From: Vladimir Davydov <vdavydov@parallels.com>
To: Johannes Weiner <hannes@cmpxchg.org>
Cc: Andrew Morton <akpm@linux-foundation.org>,
Michal Hocko <mhocko@kernel.org>,
Minchan Kim <minchan@kernel.org>, Rik van Riel <riel@redhat.com>,
Mel Gorman <mgorman@suse.de>,
linux-mm@kvack.org, linux-kernel@vger.kernel.org
Subject: Re: [PATCH 2/3] mm: make workingset detection logic memcg aware
Date: Tue, 4 Aug 2015 11:13:29 +0300 [thread overview]
Message-ID: <20150804081329.GB11971@esperanza> (raw)

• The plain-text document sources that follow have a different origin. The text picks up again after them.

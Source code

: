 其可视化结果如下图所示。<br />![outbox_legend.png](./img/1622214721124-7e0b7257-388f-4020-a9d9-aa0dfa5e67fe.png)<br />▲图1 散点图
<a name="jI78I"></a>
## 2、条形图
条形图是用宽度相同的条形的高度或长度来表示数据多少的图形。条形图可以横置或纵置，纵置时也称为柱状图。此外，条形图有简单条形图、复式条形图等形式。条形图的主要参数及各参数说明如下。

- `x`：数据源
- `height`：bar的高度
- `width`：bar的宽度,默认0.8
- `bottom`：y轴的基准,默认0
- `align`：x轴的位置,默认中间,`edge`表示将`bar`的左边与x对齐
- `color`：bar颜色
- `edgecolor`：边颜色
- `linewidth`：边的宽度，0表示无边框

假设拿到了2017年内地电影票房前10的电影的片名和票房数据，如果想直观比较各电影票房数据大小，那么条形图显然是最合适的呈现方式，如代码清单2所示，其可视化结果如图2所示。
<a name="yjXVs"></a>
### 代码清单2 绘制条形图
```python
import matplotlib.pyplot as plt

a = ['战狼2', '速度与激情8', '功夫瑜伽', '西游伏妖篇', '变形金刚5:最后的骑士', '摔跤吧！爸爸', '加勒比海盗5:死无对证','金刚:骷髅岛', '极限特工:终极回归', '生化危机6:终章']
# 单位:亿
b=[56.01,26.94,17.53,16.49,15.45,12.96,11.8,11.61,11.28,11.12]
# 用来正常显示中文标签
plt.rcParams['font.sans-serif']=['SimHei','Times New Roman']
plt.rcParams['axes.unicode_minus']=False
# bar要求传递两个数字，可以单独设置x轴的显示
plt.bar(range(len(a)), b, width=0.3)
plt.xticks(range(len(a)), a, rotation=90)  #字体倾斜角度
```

In-Reply-To: <20150803205532.GA19478@cmpxchg.org>
On Mon, Aug 03, 2015 at 04:55:32PM -0400, Johannes Weiner wrote:
> On Mon, Aug 03, 2015 at 04:52:29PM +0300, Vladimir Davydov wrote:
> > On Mon, Aug 03, 2015 at 09:23:58AM -0400, Johannes Weiner wrote:
> > > On Mon, Aug 03, 2015 at 03:04:22PM +0300, Vladimir Davydov wrote:
> > > > @@ -179,8 +180,9 @@ static void unpack_shadow(void *shadow,
> > > > eviction = entry;
> > > >
> > > > *zone = NODE_DATA(nid)->node_zones + zid;
> > > > + *lruvec = mem_cgroup_page_lruvec(page, *zone);
> > > >
> > > > - refault = atomic_long_read(&(*zone)->inactive_age);
> > > > + refault = atomic_long_read(&(*lruvec)->inactive_age);
> > > > mask = ~0UL >> (NODES_SHIFT + ZONES_SHIFT +
> > > > RADIX_TREE_EXCEPTIONAL_SHIFT);
> > > > /*
> > >
> > > You can not compare an eviction shadow entry from one lruvec with the
> > > inactive age of another lruvec. The inactive ages are not related and
> > > might differ significantly: memcgs are created ad hoc, memory hotplug,
> > > page allocator fairness drift. In those cases the result will be pure
> > > noise.
> >
> > That's true. If a page is evicted in one cgroup and then refaulted in
> > another, the activation will be random. However, is it a frequent event
> > when a page used by and evicted from one cgroup is refaulted in another?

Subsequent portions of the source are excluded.